*Task objective*: Tell how many lines in the records contain the word "simple"; the number alone is the answer.

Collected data
+ + + + + + +

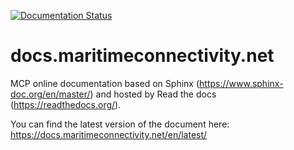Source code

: [![Documentation Status](https://readthedocs.org/projects/maritimeconnectivity/badge/?version=latest)](https://docs.maritimeconnectivity.net/en/latest/?badge=latest)

# docs.maritimeconnectivity.net

MCP online documentation based on Sphinx (https://www.sphinx-doc.org/en/master/) and hosted by Read the docs (<https://readthedocs.org/>).

You can find the latest version of the document here: https://docs.maritimeconnectivity.net/en/latest/
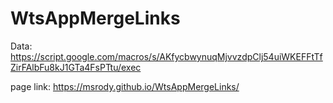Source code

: # WtsAppMergeLinks


Data: https://script.google.com/macros/s/AKfycbwynuqMjvvzdpClj54uiWKEFFtTfZirFAlbFu8kJ1GTa4FsPTtu/exec

page link: https://msrody.github.io/WtsAppMergeLinks/
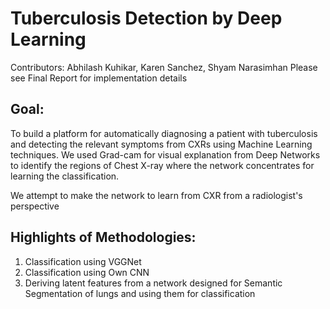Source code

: # Tuberculosis Detection by Deep Learning
Contributors: Abhilash Kuhikar, Karen Sanchez, Shyam Narasimhan
Please see Final Report for implementation details

## Goal:
To build a platform for automatically diagnosing a patient with tuberculosis and detecting the relevant symptoms from CXRs using Machine Learning techniques.
We used Grad-cam for visual explanation from Deep Networks to identify the regions of Chest X-ray where the network concentrates for learning the classification.

We attempt to make the network to learn from CXR from a radiologist's perspective

## Highlights of Methodologies:
1. Classification using VGGNet
2. Classification using Own CNN
3. Deriving latent features from a network designed for Semantic Segmentation of lungs and using them for classification
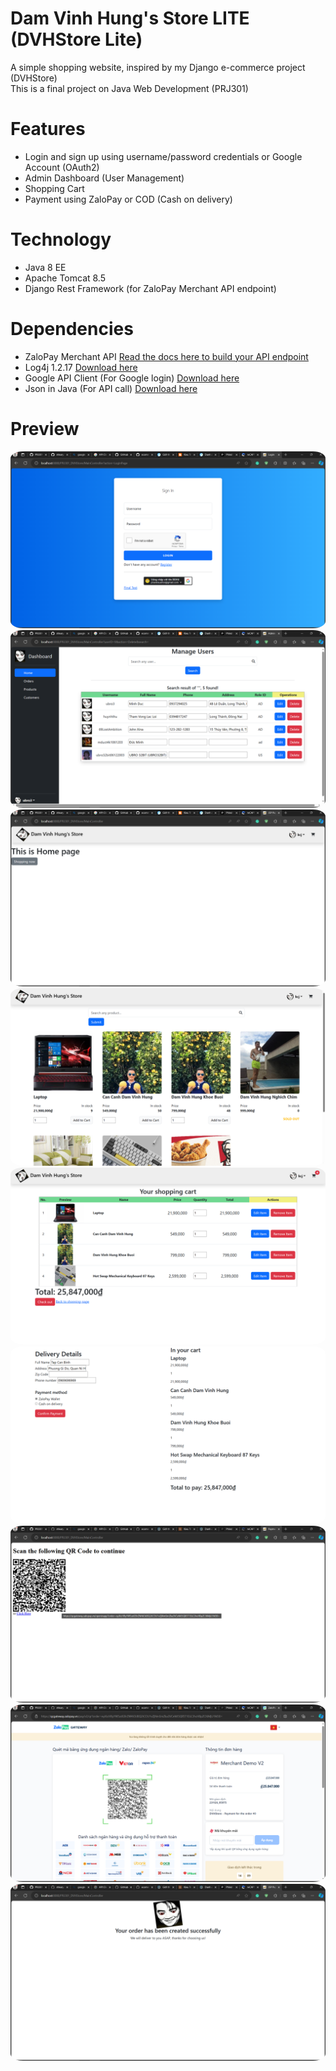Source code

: # Dam Vinh Hung's Store LITE (DVHStore Lite)
A simple shopping website, inspired by my Django e-commerce project (DVHStore)
<br>
This is a final project on Java Web Development (PRJ301)

# Features
- Login and sign up using username/password credentials or Google Account (OAuth2)
- Admin Dashboard (User Management)
- Shopping Cart
- Payment using ZaloPay or COD (Cash on delivery)

# Technology
- Java 8 EE
- Apache Tomcat 8.5
- Django Rest Framework (for ZaloPay Merchant API endpoint)

# Dependencies
- ZaloPay Merchant API [Read the docs here to build your API endpoint](https://docs.zalopay.vn/v2/general/overview.html)
- Log4j 1.2.17 [Download here](https://archive.apache.org/dist/logging/log4j/1.2.17/log4j-1.2.17.zip)
- Google API Client (For Google login) [Download here](https://developers.google.com/api-client-library/java/)
- Json in Java (For API call) [Download here](https://github.com/stleary/JSON-java)

# Preview
<img src="./preview/login.png" style="border-radius:4%" />
<img src="./preview/admin.png" style="border-radius:4%" />
<img src="./preview/homepage.png" style="border-radius:4%" />
<img src="./preview/shopping1.png" style="border-radius:4%" />
<img src="./preview/shopping2.png" style="border-radius:4%" />
<img src="./preview/shopping3.png" style="border-radius:4%" />
<img src="./preview/shopping4.png" style="border-radius:4%" />
<img src="./preview/zalopay.png" style="border-radius:4%" />
<img src="./preview/shopping5.png" style="border-radius:4%" />
<br>
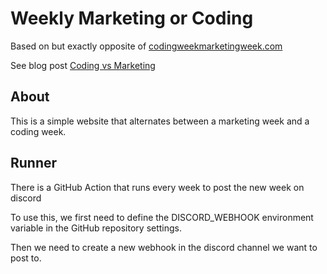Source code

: # Weekly Marketing or Coding

Based on but exactly opposite of [codingweekmarketingweek.com](https://codingweekmarketingweek.com/)

See blog post [Coding vs Marketing](https://blog.antarcticsolutions.ca/blog/code-vs-marketing)

## About

This is a simple website that alternates between a marketing week and a coding week.

## Runner

There is a GitHub Action that runs every week to post the new week on discord

To use this, we first need to define the DISCORD_WEBHOOK environment variable in the GitHub repository settings.

Then we need to create a new webhook in the discord channel we want to post to.

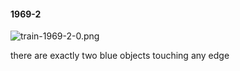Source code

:#### 1969-2
![train-1969-2-0.png](https://github.com/lil-lab/nlvr/raw/master/nlvr/train/images/45/train-1969-2-0.png "train-1969-2-0.png")

there are exactly two blue objects touching any edge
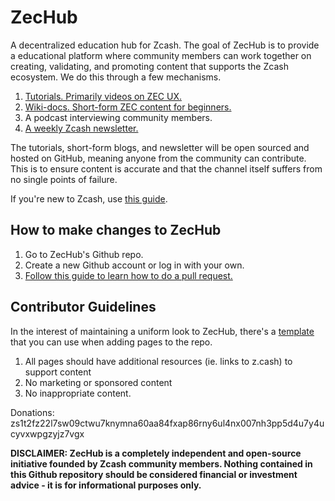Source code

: # ZecHub
A decentralized education hub for Zcash.
The goal of ZecHub is to provide a educational platform where community members can work together on creating, validating, and promoting content that supports the Zcash ecosystem. We do this through a few mechanisms.

  1. [Tutorials. Primarily videos on ZEC UX.](https://www.youtube.com/channel/UC3-KM00kjCUheRzO5cq3PAA)
  2. [Wiki-docs. Short-form ZEC content for beginners.](https://zechub.notion.site/ZecHub-d74acc14d9c04887be52486db86da0ba)
  3. A podcast interviewing community members.
  4. [A weekly Zcash newsletter.](https://zechub.substack.com/)
  
The tutorials, short-form blogs, and newsletter will be open sourced and hosted on GitHub, meaning anyone from the community can contribute. This is to ensure content is accurate and that the channel itself suffers from no single points of failure.

If you're new to Zcash, use [this guide](https://github.com/ZecHub/zechub/blob/main/zcashnewuseguide.md).

How to make changes to ZecHub
---
  1. Go to ZecHub's Github repo.
  2. Create a new Github account or log in with your own.
  3. [Follow this guide to learn how to do a pull request.](https://www.youtube.com/watch?v=YTbRzhQju4c&t=1s)
  
Contributor Guidelines
---
In the interest of maintaining a uniform look to ZecHub, there's a [template](https://github.com/ZecHub/zechub/edit/main/template.md) that you can use when adding pages to the repo.

  1. All pages should have additional resources (ie. links to z.cash) to support content
  2. No marketing or sponsored content
  3. No inappropriate content.
 
Donations: zs1t2fz22l7sw09ctwu7knymna60aa84fxap86rny6ul4nx007nh3pp5d4u7y4ucyvxwpgzyjz7vgx

**DISCLAIMER: ZecHub is a completely independent and open-source initiative founded by Zcash community members. Nothing contained in this Github repository should be considered financial or investment advice - it is for informational purposes only.**
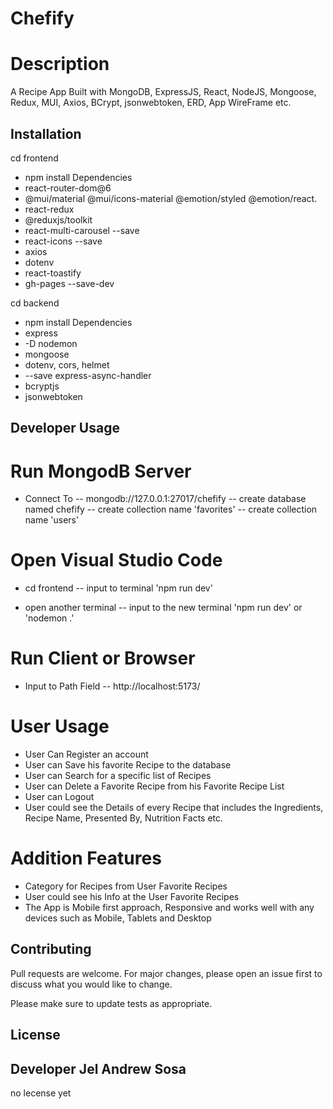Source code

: # Chefify

# Description
A Recipe App Built with MongoDB, ExpressJS, React, NodeJS, Mongoose, Redux, MUI, Axios, BCrypt, jsonwebtoken, ERD, App WireFrame etc.

## Installation
cd frontend
- npm install
 Dependencies
 - react-router-dom@6
 - @mui/material @mui/icons-material @emotion/styled @emotion/react.
 - react-redux
 - @reduxjs/toolkit
 - react-multi-carousel --save
 - react-icons --save
 - axios
 - dotenv
 - react-toastify
 - gh-pages --save-dev
 
cd backend
- npm install
 Dependencies
 - express
 - -D nodemon
 - mongoose
 - dotenv, cors, helmet
 - --save express-async-handler
 - bcryptjs
 - jsonwebtoken

## Developer Usage

# Run MongodB Server
- Connect To
-- mongodb://127.0.0.1:27017/chefify
-- create database named chefify
-- create collection name 'favorites'
-- create collection name 'users'

# Open Visual Studio Code
- cd frontend
-- input to terminal 'npm run dev' 

- open another terminal
-- input to the new terminal 'npm run dev' or 'nodemon .'

# Run Client or Browser
- Input to Path Field
-- http://localhost:5173/

# User Usage
- User Can Register an account
- User can Save his favorite Recipe to the database
- User can Search for a specific list of Recipes
- User can Delete a Favorite Recipe from his Favorite Recipe List
- User can Logout
- User could see the Details of every Recipe that includes the Ingredients, Recipe Name, Presented By, Nutrition Facts etc.

# Addition Features
- Category for Recipes from User Favorite Recipes
- User could see his Info at the User Favorite Recipes 
- The App is Mobile first approach, Responsive and works well with any devices such as Mobile, Tablets and Desktop

## Contributing

Pull requests are welcome. For major changes, please open an issue first
to discuss what you would like to change.

Please make sure to update tests as appropriate.

## License

## Developer Jel Andrew Sosa
no lecense yet
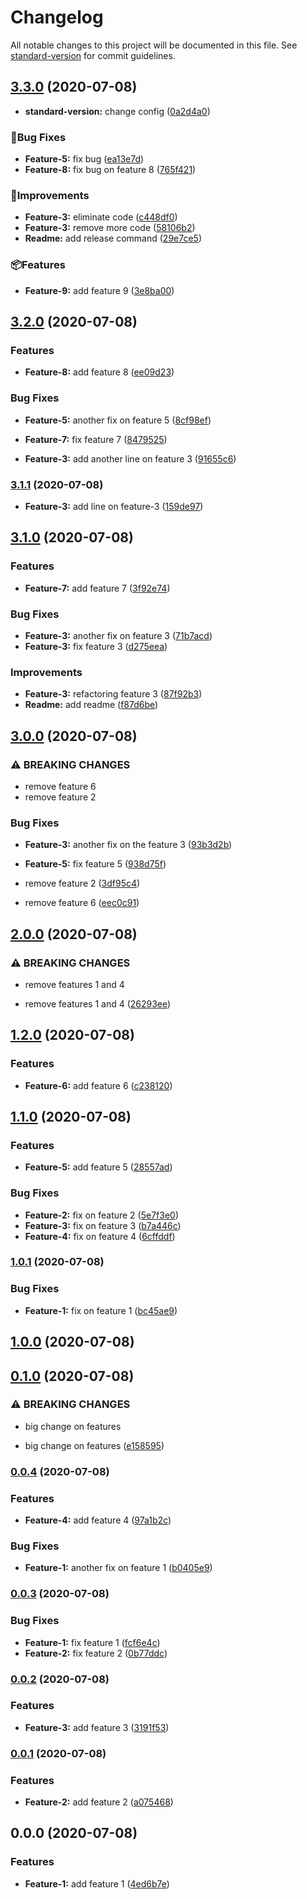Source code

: # Changelog

All notable changes to this project will be documented in this file. See [standard-version](https://github.com/conventional-changelog/standard-version) for commit guidelines.

## [3.3.0](https://github.com/leouo/semver-bump-automation/compare/v3.2.0...v3.3.0) (2020-07-08)


* **standard-version:** change config ([0a2d4a0](https://github.com/leouo/semver-bump-automation/commit/0a2d4a08c91b1523f69b9d93c4ed199d003fd0a1))


### 🐛Bug Fixes

* **Feature-5:** fix bug ([ea13e7d](https://github.com/leouo/semver-bump-automation/commit/ea13e7d5e1c611201a6647c08738d0c9123bf87a))
* **Feature-8:** fix bug on feature 8 ([765f421](https://github.com/leouo/semver-bump-automation/commit/765f4217001cf72da73b005c0a2627f94791d85a))


### 💪Improvements

* **Feature-3:** eliminate code ([c448df0](https://github.com/leouo/semver-bump-automation/commit/c448df0ec561b5d4d06a38cc249bf3c0dbfcce73))
* **Feature-3:** remove more code ([58106b2](https://github.com/leouo/semver-bump-automation/commit/58106b2d2b4c0f56f51e1c5ba7d873b4c95f5d2b))
* **Readme:** add release command ([29e7ce5](https://github.com/leouo/semver-bump-automation/commit/29e7ce5d82c370fc6fb1b017fcde265f8417a1db))


### 📦Features

* **Feature-9:** add feature 9 ([3e8ba00](https://github.com/leouo/semver-bump-automation/commit/3e8ba00a47b8f1cc3af1c9023364eb6baeb93423))

## [3.2.0](https://github.com/leouo/semver-bump-automation/compare/v3.1.1...v3.2.0) (2020-07-08)


### Features

* **Feature-8:** add feature 8 ([ee09d23](https://github.com/leouo/semver-bump-automation/commit/ee09d23a02be0463e9f30e5925c8a38996ca3d28))


### Bug Fixes

* **Feature-5:** another fix on feature 5 ([8cf98ef](https://github.com/leouo/semver-bump-automation/commit/8cf98ef530ac09e1b69b268b3084da5744a1cb7d))
* **Feature-7:** fix feature 7 ([8479525](https://github.com/leouo/semver-bump-automation/commit/84795254c38440bf6e5c9ef83a877e4806f35440))


* **Feature-3:** add another line on feature 3 ([91655c6](https://github.com/leouo/semver-bump-automation/commit/91655c679f976db51c8d9f76852d3a27dd44350a))

### [3.1.1](https://github.com/leouo/semver-bump-automation/compare/v3.1.0...v3.1.1) (2020-07-08)


* **Feature-3:** add line on feature-3 ([159de97](https://github.com/leouo/semver-bump-automation/commit/159de97577ab2b84db9083c6cdc30aa3306e3f7a))

## [3.1.0](https://github.com/leouo/semver-bump-automation/compare/v3.0.0...v3.1.0) (2020-07-08)


### Features

* **Feature-7:** add feature 7 ([3f92e74](https://github.com/leouo/semver-bump-automation/commit/3f92e74f2b6c5738a4c1815111d9bba9e8e21077))


### Bug Fixes

* **Feature-3:** another fix on feature 3 ([71b7acd](https://github.com/leouo/semver-bump-automation/commit/71b7acd9ea240112254534ec4d6e4795263180dd))
* **Feature-3:** fix feature 3 ([d275eea](https://github.com/leouo/semver-bump-automation/commit/d275eea6a8e2c461dabfc7e91c17ab1df672d2a8))


### Improvements

* **Feature-3:** refactoring feature 3 ([87f92b3](https://github.com/leouo/semver-bump-automation/commit/87f92b38e8f82464e842d87ecd1546020006cfa0))
* **Readme:** add readme ([f87d6be](https://github.com/leouo/semver-bump-automation/commit/f87d6be7d2b284787ec3da2dd9629d01794ef059))

## [3.0.0](https://github.com/leouo/semver-bump-automation/compare/v2.0.0...v3.0.0) (2020-07-08)


### ⚠ BREAKING CHANGES

* remove feature 6
* remove feature 2

### Bug Fixes

* **Feature-3:** another fix on the feature 3 ([93b3d2b](https://github.com/leouo/semver-bump-automation/commit/93b3d2b1571ad044967bf686d668ee3be852c3f7))
* **Feature-5:** fix feature 5 ([938d75f](https://github.com/leouo/semver-bump-automation/commit/938d75fc721e692fdae1a424bfa8b7e882134873))


* remove feature 2 ([3df95c4](https://github.com/leouo/semver-bump-automation/commit/3df95c47f56ec4a90672edfe571d44afaed24c4f))
* remove feature 6 ([eec0c91](https://github.com/leouo/semver-bump-automation/commit/eec0c91e95d1921da90e495446eaa7bcb8f100d3))

## [2.0.0](https://github.com/leouo/semver-bump-automation/compare/v1.2.0...v2.0.0) (2020-07-08)


### ⚠ BREAKING CHANGES

* remove features 1 and 4

* remove features 1 and 4 ([26293ee](https://github.com/leouo/semver-bump-automation/commit/26293eeb4c92f37520b534ad61dd447815045557))

## [1.2.0](https://github.com/leouo/semver-bump-automation/compare/v1.1.0...v1.2.0) (2020-07-08)


### Features

* **Feature-6:** add feature 6 ([c238120](https://github.com/leouo/semver-bump-automation/commit/c2381206ab68904ae72bbede71741ce81136763d))

## [1.1.0](https://github.com/leouo/semver-bump-automation/compare/v1.0.1...v1.1.0) (2020-07-08)


### Features

* **Feature-5:** add feature 5 ([28557ad](https://github.com/leouo/semver-bump-automation/commit/28557ad7c9e20bce720f4e4700901451f28764b7))


### Bug Fixes

* **Feature-2:** fix on feature 2 ([5e7f3e0](https://github.com/leouo/semver-bump-automation/commit/5e7f3e06a4afdf71391eca7e683f579e0b8bb990))
* **Feature-3:** fix on feature 3 ([b7a446c](https://github.com/leouo/semver-bump-automation/commit/b7a446c2f025ba1b8ccac73a276308ca13f38fb3))
* **Feature-4:** fix on feature 4 ([6cffddf](https://github.com/leouo/semver-bump-automation/commit/6cffddfe38924edb1967fb667a2d8a081ce739dc))

### [1.0.1](https://github.com/leouo/semver-bump-automation/compare/v1.0.0...v1.0.1) (2020-07-08)


### Bug Fixes

* **Feature-1:** fix on feature 1 ([bc45ae9](https://github.com/leouo/semver-bump-automation/commit/bc45ae9b1b1289cca9d7d0311fe7ad3451218abd))

## [1.0.0](https://github.com/leouo/semver-bump-automation/compare/v0.1.0...v1.0.0) (2020-07-08)

## [0.1.0](https://github.com/leouo/semver-bump-automation/compare/v0.0.4...v0.1.0) (2020-07-08)


### ⚠ BREAKING CHANGES

* big change on features

* big change on features ([e158595](https://github.com/leouo/semver-bump-automation/commit/e1585956431ebcfeade15740d53d72c44e987756))

### [0.0.4](https://github.com/leouo/semver-bump-automation/compare/v0.0.3...v0.0.4) (2020-07-08)


### Features

* **Feature-4:** add feature 4 ([97a1b2c](https://github.com/leouo/semver-bump-automation/commit/97a1b2c0440eb4329e488969c6e42e7e3fe1f3bc))


### Bug Fixes

* **Feature-1:** another fix on feature 1 ([b0405e9](https://github.com/leouo/semver-bump-automation/commit/b0405e9d8d04bf37450f3905c71d9d6acf06ee64))

### [0.0.3](https://github.com/leouo/semver-bump-automation/compare/v0.0.2...v0.0.3) (2020-07-08)


### Bug Fixes

* **Feature-1:** fix feature 1 ([fcf6e4c](https://github.com/leouo/semver-bump-automation/commit/fcf6e4c765d7003d0dcdb3c51f960677e4db4e01))
* **Feature-2:** fix feature 2 ([0b77ddc](https://github.com/leouo/semver-bump-automation/commit/0b77ddc071496e3e4954beba5c0214062b3189d2))

### [0.0.2](https://github.com/leouo/semver-bump-automation/compare/v0.0.1...v0.0.2) (2020-07-08)


### Features

* **Feature-3:** add feature 3 ([3191f53](https://github.com/leouo/semver-bump-automation/commit/3191f53736511a382fa79f685052010a7f1bb72d))

### [0.0.1](https://github.com/leouo/semver-bump-automation/compare/v0.0.0...v0.0.1) (2020-07-08)


### Features

* **Feature-2:** add feature 2 ([a075468](https://github.com/leouo/semver-bump-automation/commit/a075468b862c495a07df02076b17779b35f2c026))

## 0.0.0 (2020-07-08)


### Features

* **Feature-1:** add feature 1 ([4ed6b7e](https://github.com/leouo/semver-bump-automation/commit/4ed6b7eff27a91887327ee0410a49ac410eb1d01))
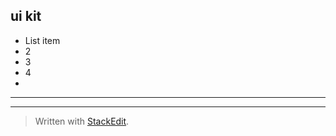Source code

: **ui kit**
----------

 - List item
 - 2
 - 3
 - 4
 - 

----------


----------


> Written with [StackEdit](https://stackedit.io/).
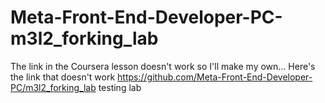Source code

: # Meta-Front-End-Developer-PC-m3l2_forking_lab
The link in the Coursera lesson doesn't work so I'll make my own...
Here's the link that doesn't work https://github.com/Meta-Front-End-Developer-PC/m3l2_forking_lab
testing lab
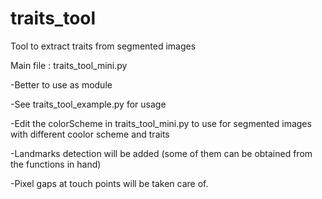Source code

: # traits_tool
Tool to extract traits from segmented images

Main file : traits_tool_mini.py

-Better to use as module

-See traits_tool_example.py for usage 

-Edit the colorScheme in traits_tool_mini.py to use for segmented images with different coolor scheme and traits

-Landmarks detection will be added (some of them can be obtained from the functions in hand)

-Pixel gaps at touch points will be taken care of.


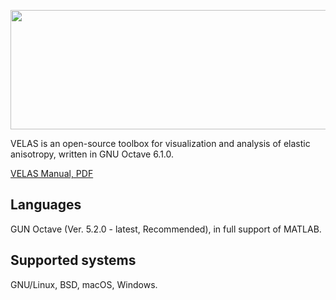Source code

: 
<img src="https://github.com/ranzhengcode/VELAS/blob/main/doc/VELAS_Logo.png" width="561" height="191"></img>

VELAS is an open-source toolbox for visualization and analysis of elastic anisotropy, written in GNU Octave 6.1.0.

[VELAS Manual, PDF](https://github.com/ranzhengcode/VELAS/blob/main/doc/VELAS%20Manual.pdf)

## Languages
GUN Octave (Ver. 5.2.0 - latest, Recommended), in full support of MATLAB.

## Supported systems
GNU/Linux, BSD, macOS, Windows.

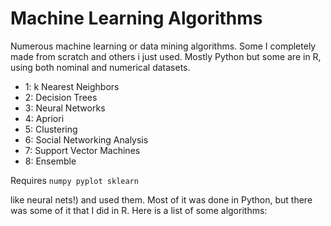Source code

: # Machine Learning Algorithms

Numerous machine learning or data mining algorithms. Some I completely made
from scratch and others i just used. Mostly Python but some are in R, using
both nominal and numerical datasets.

- 1: k Nearest Neighbors
- 2: Decision Trees
- 3: Neural Networks
- 4: Apriori
- 5: Clustering
- 6: Social Networking Analysis
- 7: Support Vector Machines
- 8: Ensemble

Requires `numpy pyplot sklearn`

like neural nets!) and used them. Most of it was done in Python, but there was some of it that I did in R. Here is a list of some algorithms:
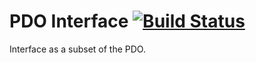 # PDO Interface [![Build Status](https://travis-ci.org/emonkak/pdo-interface.png)](https://travis-ci.org/emonkak/pdo-interface)

Interface as a subset of the PDO.
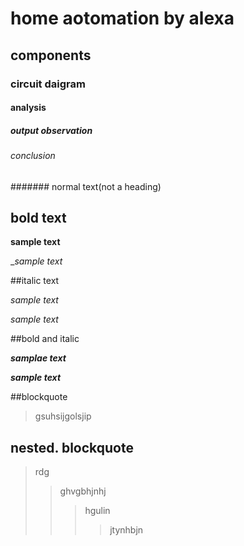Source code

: # home aotomation by alexa
## components
### circuit daigram
#### analysis
##### output observation
###### conclusion
####### normal text(not a heading)
## bold text

**sample text**

__sample text_

##italic text

*sample text*

_sample text_

##bold and italic

**_samplae text_**

__*sample text*__

##blockquote
> gsuhsijgolsjip
## nested. blockquote
> rdg
>> ghvgbhjnhj
>>> hgulin
>>>> jtynhbjn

+ + + + + + +

*Worked solution*: 2